It may be that there are many parents out there rich enough to do all this with no help, but we are not all as fortunate, i am in a position that i can take him everyday through not working anymore, but that does not mean i am loaded, just sensible with money to give me an income that means i can not work should i choose...

I don't understand how that equates to pressure on him though...??? As i have already said, if he wants to stop he will stop, although i cannot see that happening anytime soon...!!!


----------



## Girvs (May 14, 2013)

Kevin137 said:


> Can't believe how close we are to 1000 only 15 more needed.


You mean 14 

Great to see the progress of your young fella. I'd love to have had someone document where I started and where I am now. Will be great to see how he's going in a few years time.


----------



## AntipodeanSam (Apr 19, 2013)

Kevin137 said:


> I am fortunate enough that from this season i get a family season pass for free, but he has still has to pull his weight...!
> 
> He gets every lesson anyway, that is tuesday evenings from 6-8pm, on the snow, and then 3 weekends with events for the club as well.
> 
> ...


Kevin will you be my dad please :yahoo:


----------



## Deacon (Mar 2, 2013)

988.
:thumbsup:


----------



## sk8_choco21 (Sep 8, 2011)

Kinda reminds me of toddlers and tiaras..


----------



## Kevin137 (May 5, 2013)

sk8_choco21 said:


> Kinda reminds me of toddlers and tiaras..
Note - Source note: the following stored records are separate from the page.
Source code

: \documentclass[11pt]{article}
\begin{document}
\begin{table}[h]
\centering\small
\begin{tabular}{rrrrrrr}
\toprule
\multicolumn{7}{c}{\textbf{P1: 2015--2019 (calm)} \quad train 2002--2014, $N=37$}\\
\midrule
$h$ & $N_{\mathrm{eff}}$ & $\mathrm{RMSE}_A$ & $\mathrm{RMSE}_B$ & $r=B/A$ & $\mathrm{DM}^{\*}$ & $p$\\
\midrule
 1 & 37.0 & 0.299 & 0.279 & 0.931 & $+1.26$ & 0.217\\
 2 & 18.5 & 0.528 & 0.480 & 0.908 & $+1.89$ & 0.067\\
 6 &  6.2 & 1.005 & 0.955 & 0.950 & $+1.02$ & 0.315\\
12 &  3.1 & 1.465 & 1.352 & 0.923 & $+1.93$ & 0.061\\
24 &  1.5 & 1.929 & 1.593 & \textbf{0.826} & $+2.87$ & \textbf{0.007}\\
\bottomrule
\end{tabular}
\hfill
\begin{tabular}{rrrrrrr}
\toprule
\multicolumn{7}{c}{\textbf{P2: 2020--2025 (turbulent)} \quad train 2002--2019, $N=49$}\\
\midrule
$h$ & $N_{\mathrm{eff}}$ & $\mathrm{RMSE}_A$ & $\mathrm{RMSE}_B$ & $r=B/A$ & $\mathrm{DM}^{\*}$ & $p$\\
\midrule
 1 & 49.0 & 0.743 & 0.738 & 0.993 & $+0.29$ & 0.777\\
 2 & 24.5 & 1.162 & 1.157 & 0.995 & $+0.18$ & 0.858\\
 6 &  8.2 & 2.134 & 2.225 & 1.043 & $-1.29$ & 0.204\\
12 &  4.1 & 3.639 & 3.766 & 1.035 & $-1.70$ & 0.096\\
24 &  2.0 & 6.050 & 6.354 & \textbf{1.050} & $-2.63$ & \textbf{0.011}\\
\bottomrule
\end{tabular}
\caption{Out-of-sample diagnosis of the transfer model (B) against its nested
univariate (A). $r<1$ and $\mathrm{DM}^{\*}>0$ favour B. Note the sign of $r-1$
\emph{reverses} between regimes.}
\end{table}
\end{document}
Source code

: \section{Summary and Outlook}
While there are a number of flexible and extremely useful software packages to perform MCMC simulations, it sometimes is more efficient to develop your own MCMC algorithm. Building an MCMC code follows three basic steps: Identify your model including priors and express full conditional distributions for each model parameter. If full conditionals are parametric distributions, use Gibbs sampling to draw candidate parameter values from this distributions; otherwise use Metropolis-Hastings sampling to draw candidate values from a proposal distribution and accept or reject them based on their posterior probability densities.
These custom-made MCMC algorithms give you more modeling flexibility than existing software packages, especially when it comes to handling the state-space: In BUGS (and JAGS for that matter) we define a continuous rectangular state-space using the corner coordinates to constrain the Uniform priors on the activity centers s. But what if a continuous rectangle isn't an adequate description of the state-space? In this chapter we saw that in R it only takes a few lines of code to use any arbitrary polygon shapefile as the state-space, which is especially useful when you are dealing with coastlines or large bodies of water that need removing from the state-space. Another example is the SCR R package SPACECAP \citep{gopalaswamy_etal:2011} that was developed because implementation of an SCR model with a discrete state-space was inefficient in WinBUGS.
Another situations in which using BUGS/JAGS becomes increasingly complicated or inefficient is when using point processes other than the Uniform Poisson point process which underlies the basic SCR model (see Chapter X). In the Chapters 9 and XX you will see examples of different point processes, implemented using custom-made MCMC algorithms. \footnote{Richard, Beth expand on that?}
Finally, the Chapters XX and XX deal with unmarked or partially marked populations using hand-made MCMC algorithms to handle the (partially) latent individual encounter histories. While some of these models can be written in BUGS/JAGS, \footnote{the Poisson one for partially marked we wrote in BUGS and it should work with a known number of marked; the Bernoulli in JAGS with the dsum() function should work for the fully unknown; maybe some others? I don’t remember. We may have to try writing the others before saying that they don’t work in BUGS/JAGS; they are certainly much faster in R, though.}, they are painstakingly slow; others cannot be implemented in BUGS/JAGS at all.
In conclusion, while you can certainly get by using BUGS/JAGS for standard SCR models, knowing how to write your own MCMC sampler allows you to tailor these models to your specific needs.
I think people misunderstand the reasoning, and how we are doing it, we do NOT want to push him, we want to be able to support him...

His love is snowboarding, and if we are able to do this IF he becomes good enough is always going to be pressure we do not need as a parent, and this way of financing if it works is an alternative... Hehe

We will make nothing from it, that is for sure...

And the FB is purely so people can be involved should they choose, but a healthy FB page for anybody looking for sponsorship is essential in this day and age, so we looked at that as well, it is not filled with crap, not posts 20 times a day on your wall, but a few posts a month over the winter...

So thanks for all those that have liked, it's great, and i'm sure you will enjoy the videos from the future as well... Hehe

Thanks if you have, and well, thanks if you didn't as well...


----------



## AntipodeanSam (Apr 19, 2013)

989 :yahoo::yahoo:


----------



## Kevin137 (May 5, 2013)

AntipodeanSam said:


> Kevin will you be my dad please :yahoo:


In your next life... 

We or should i say HE is now at 22,000+ views on his season edit...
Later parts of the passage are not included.